Your task: Please copy the records below word for word, leaving out the pictures.

--------------------------------------------------

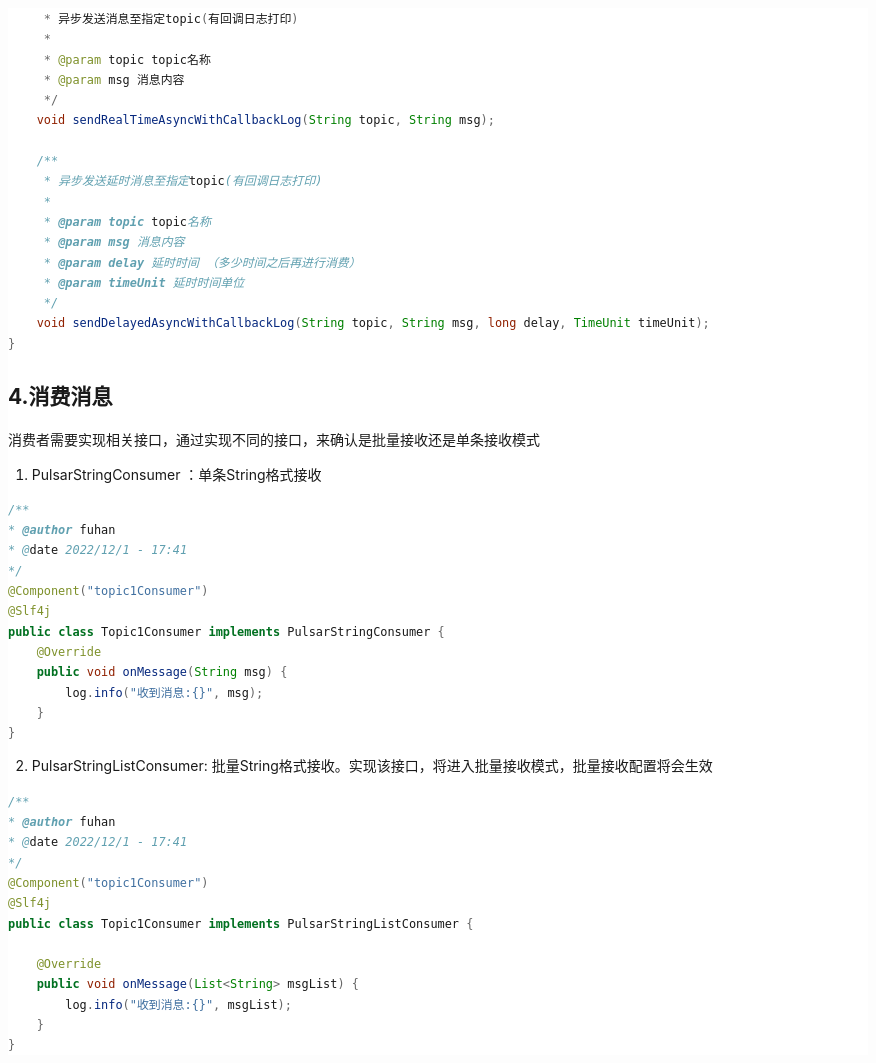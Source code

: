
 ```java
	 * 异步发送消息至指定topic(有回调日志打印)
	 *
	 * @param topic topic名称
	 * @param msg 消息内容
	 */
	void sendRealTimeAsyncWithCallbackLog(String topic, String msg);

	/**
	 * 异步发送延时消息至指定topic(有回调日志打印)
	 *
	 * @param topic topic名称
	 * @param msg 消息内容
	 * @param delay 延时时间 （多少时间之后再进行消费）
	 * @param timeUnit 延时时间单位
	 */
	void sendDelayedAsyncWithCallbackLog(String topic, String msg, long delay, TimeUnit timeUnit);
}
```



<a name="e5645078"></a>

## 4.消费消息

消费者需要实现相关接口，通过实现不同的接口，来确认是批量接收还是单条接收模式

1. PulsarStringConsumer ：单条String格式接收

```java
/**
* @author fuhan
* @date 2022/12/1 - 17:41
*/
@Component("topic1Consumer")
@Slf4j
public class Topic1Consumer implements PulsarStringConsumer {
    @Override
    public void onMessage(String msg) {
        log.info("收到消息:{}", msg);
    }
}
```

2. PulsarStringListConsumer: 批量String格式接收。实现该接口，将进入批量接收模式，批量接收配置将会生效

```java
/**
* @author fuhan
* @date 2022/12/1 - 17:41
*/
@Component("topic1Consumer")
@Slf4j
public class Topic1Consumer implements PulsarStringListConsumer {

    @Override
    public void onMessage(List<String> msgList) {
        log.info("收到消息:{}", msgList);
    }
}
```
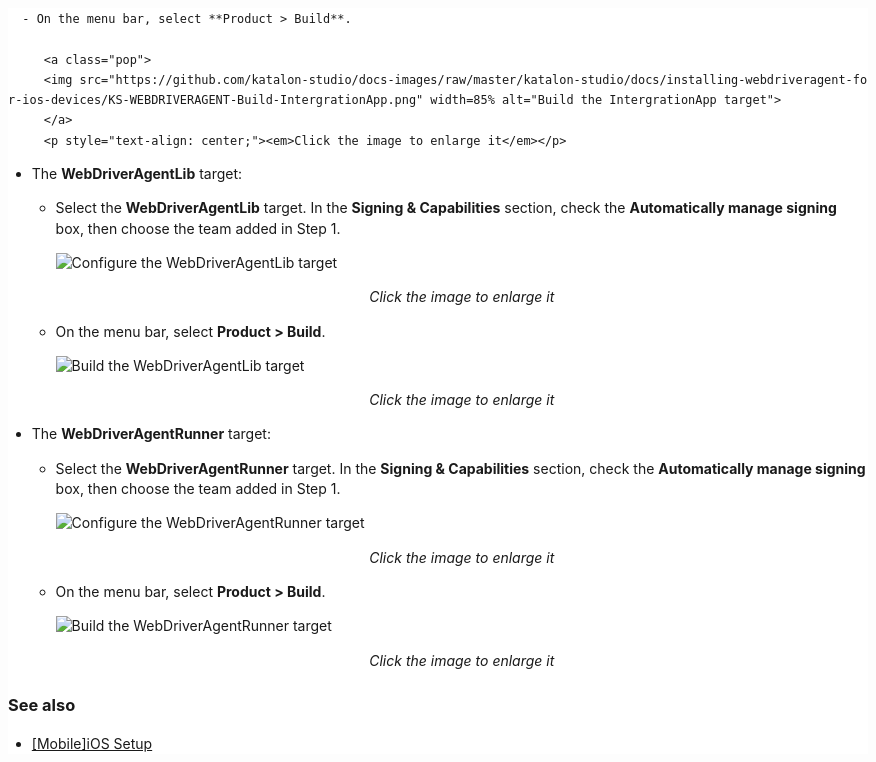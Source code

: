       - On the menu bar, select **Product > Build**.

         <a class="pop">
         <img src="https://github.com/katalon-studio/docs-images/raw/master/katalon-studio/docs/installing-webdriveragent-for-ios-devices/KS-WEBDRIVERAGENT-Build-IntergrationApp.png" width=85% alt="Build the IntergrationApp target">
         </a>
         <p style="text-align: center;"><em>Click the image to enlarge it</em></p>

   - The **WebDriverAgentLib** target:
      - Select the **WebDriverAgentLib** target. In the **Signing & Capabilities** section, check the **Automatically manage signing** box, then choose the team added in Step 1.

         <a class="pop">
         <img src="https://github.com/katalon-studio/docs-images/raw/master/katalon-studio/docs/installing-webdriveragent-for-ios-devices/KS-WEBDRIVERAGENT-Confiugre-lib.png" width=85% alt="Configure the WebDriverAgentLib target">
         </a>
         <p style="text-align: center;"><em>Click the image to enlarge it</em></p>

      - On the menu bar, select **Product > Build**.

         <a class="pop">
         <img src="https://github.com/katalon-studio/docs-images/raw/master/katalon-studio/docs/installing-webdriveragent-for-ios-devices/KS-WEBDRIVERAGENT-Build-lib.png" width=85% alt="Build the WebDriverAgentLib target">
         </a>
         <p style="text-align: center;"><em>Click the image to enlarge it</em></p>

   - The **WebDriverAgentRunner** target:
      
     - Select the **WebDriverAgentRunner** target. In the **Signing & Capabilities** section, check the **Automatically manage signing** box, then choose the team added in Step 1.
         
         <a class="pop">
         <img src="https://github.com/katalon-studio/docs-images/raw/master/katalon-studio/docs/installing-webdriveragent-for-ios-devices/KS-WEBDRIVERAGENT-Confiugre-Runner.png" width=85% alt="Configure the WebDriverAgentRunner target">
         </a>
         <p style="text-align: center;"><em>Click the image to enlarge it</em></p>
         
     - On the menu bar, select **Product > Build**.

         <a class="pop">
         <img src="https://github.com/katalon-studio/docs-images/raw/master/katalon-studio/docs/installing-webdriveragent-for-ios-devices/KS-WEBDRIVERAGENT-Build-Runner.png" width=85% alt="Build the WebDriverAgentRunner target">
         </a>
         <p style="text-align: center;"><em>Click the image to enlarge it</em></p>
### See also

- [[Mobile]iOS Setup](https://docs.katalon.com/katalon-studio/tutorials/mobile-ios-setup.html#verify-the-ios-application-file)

--------------------------------------------------

Finished task:
Source code

:
 ```java
	 * 异步发送消息至指定topic(有回调日志打印)
	 *
	 * @param topic topic名称
	 * @param msg 消息内容
	 */
	void sendRealTimeAsyncWithCallbackLog(String topic, String msg);

	/**
	 * 异步发送延时消息至指定topic(有回调日志打印)
	 *
	 * @param topic topic名称
	 * @param msg 消息内容
	 * @param delay 延时时间 （多少时间之后再进行消费）
	 * @param timeUnit 延时时间单位
	 */
	void sendDelayedAsyncWithCallbackLog(String topic, String msg, long delay, TimeUnit timeUnit);
}
```



<a name="e5645078"></a>

## 4.消费消息

消费者需要实现相关接口，通过实现不同的接口，来确认是批量接收还是单条接收模式

1. PulsarStringConsumer ：单条String格式接收

```java
/**
* @author fuhan
* @date 2022/12/1 - 17:41
*/
@Component("topic1Consumer")
@Slf4j
public class Topic1Consumer implements PulsarStringConsumer {
    @Override
    public void onMessage(String msg) {
        log.info("收到消息:{}", msg);
    }
}
```

2. PulsarStringListConsumer: 批量String格式接收。实现该接口，将进入批量接收模式，批量接收配置将会生效

```java
/**
* @author fuhan
* @date 2022/12/1 - 17:41
*/
@Component("topic1Consumer")
@Slf4j
public class Topic1Consumer implements PulsarStringListConsumer {

    @Override
    public void onMessage(List<String> msgList) {
        log.info("收到消息:{}", msgList);
    }
}
```
Source code

:       - On the menu bar, select **Product > Build**.

         <a class="pop">
         <img src="https://github.com/katalon-studio/docs-images/raw/master/katalon-studio/docs/installing-webdriveragent-for-ios-devices/KS-WEBDRIVERAGENT-Build-IntergrationApp.png" width=85% alt="Build the IntergrationApp target">
         </a>
         <p style="text-align: center;"><em>Click the image to enlarge it</em></p>

   - The **WebDriverAgentLib** target:
      - Select the **WebDriverAgentLib** target. In the **Signing & Capabilities** section, check the **Automatically manage signing** box, then choose the team added in Step 1.

         <a class="pop">
         <img src="https://github.com/katalon-studio/docs-images/raw/master/katalon-studio/docs/installing-webdriveragent-for-ios-devices/KS-WEBDRIVERAGENT-Confiugre-lib.png" width=85% alt="Configure the WebDriverAgentLib target">
         </a>
         <p style="text-align: center;"><em>Click the image to enlarge it</em></p>

      - On the menu bar, select **Product > Build**.

         <a class="pop">
         <img src="https://github.com/katalon-studio/docs-images/raw/master/katalon-studio/docs/installing-webdriveragent-for-ios-devices/KS-WEBDRIVERAGENT-Build-lib.png" width=85% alt="Build the WebDriverAgentLib target">
         </a>
         <p style="text-align: center;"><em>Click the image to enlarge it</em></p>

   - The **WebDriverAgentRunner** target:
      
     - Select the **WebDriverAgentRunner** target. In the **Signing & Capabilities** section, check the **Automatically manage signing** box, then choose the team added in Step 1.
         
         <a class="pop">
         <img src="https://github.com/katalon-studio/docs-images/raw/master/katalon-studio/docs/installing-webdriveragent-for-ios-devices/KS-WEBDRIVERAGENT-Confiugre-Runner.png" width=85% alt="Configure the WebDriverAgentRunner target">
         </a>
         <p style="text-align: center;"><em>Click the image to enlarge it</em></p>
         
     - On the menu bar, select **Product > Build**.

         <a class="pop">
         <img src="https://github.com/katalon-studio/docs-images/raw/master/katalon-studio/docs/installing-webdriveragent-for-ios-devices/KS-WEBDRIVERAGENT-Build-Runner.png" width=85% alt="Build the WebDriverAgentRunner target">
         </a>
         <p style="text-align: center;"><em>Click the image to enlarge it</em></p>
### See also

- [[Mobile]iOS Setup](https://docs.katalon.com/katalon-studio/tutorials/mobile-ios-setup.html#verify-the-ios-application-file)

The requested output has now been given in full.